Her affair improved her marriage

Dear Emily,

We were putting on our lipstick after a boozy lunch when my friend started to cry and unburdened her soul to me.

I learned how unhappy, depressed, miserable and utterly lonely in her marriage she has been, that she has already seen a lawyer to start her annulment from her husband.

I suddenly blurted, “An affair can happen to anybody and I don’t think it’s a reason for a marriage to break up.”

Where did that come from, she asked.

I was that way before, I told her, until I got up, dusted off the unhappiness I’ve been stuck in and found this love that gave me a new lease in life. I still loved my husband, wouldn’t leave him, but couldn’t continue being wretched in our 30 years together.

My friend asked if I ever planned on leaving my husband and I said, “Never,” and neither would my lover leave his wife, I said.

We saw each other with no intrusion on each other’s life, no mysterious phone calls in our homes and no scandalous jealousies. All that mattered was we made both ourselves happy, and burden lightened.
Didn’t I feel guilty, she asked. To paraphrase a song, I said, “How could I, when it felt so right?”

I told her my affair is over now, but my marriage had gotten better because of it—my husband and I are now having better sex, we laugh more, talk better, go out on dates regularly. Our married children noticed this change and are all happy.

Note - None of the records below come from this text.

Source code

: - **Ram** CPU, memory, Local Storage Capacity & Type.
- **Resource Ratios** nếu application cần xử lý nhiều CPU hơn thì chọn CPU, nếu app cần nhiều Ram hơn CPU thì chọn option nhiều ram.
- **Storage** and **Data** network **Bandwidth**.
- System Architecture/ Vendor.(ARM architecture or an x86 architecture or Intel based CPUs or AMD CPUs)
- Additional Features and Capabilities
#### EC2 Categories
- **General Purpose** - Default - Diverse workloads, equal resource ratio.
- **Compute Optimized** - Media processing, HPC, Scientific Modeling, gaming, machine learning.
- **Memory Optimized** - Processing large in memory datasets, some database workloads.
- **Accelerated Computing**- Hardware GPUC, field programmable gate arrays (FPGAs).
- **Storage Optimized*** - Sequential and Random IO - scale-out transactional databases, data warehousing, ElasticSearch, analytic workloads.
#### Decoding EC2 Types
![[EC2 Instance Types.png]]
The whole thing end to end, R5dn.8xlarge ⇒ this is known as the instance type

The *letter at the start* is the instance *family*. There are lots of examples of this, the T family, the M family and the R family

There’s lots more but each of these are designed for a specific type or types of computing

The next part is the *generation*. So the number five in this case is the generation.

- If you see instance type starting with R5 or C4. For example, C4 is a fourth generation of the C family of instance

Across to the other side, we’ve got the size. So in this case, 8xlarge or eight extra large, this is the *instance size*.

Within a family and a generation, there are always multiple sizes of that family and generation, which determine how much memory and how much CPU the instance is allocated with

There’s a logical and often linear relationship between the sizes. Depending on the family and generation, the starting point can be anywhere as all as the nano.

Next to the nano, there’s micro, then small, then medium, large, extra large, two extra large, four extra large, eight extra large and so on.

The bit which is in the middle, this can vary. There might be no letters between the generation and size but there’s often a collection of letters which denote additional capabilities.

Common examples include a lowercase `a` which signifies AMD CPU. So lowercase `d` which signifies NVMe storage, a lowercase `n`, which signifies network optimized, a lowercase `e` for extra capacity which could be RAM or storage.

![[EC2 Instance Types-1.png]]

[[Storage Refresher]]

I had to tell her how I dealt with that life I had because she was going to throw away a lifetime of her own.

What remained in the end was, I have stayed the course and went on being a dutiful, loving wife. Someone, for a little while, eased my burden and helped me carry my difficult marriage forward. Who is to judge?—Guiltless

A line in the Bible already had an answer to your predicament even before it happened: “He who is without sin among you… cast the first stone…”

You did something that, though not normal, is more forgivable. It helped you manage a heavy burden, making you spread around you the happiness it brought, instead of watching your 30-year marriage disintegrate and destroy the lives of your husband and children in it.

As they say, difficult times call for difficult measures.

You felt taking on a lover was right then and with a very forgiving and understanding universe in our midst, it will be right all the time.

Naysayers and doomsayers will condemn you and like-minded people, but saving yourself and your family in the end, by calibrating it your way, is more than all right. As you already said, who is to judge?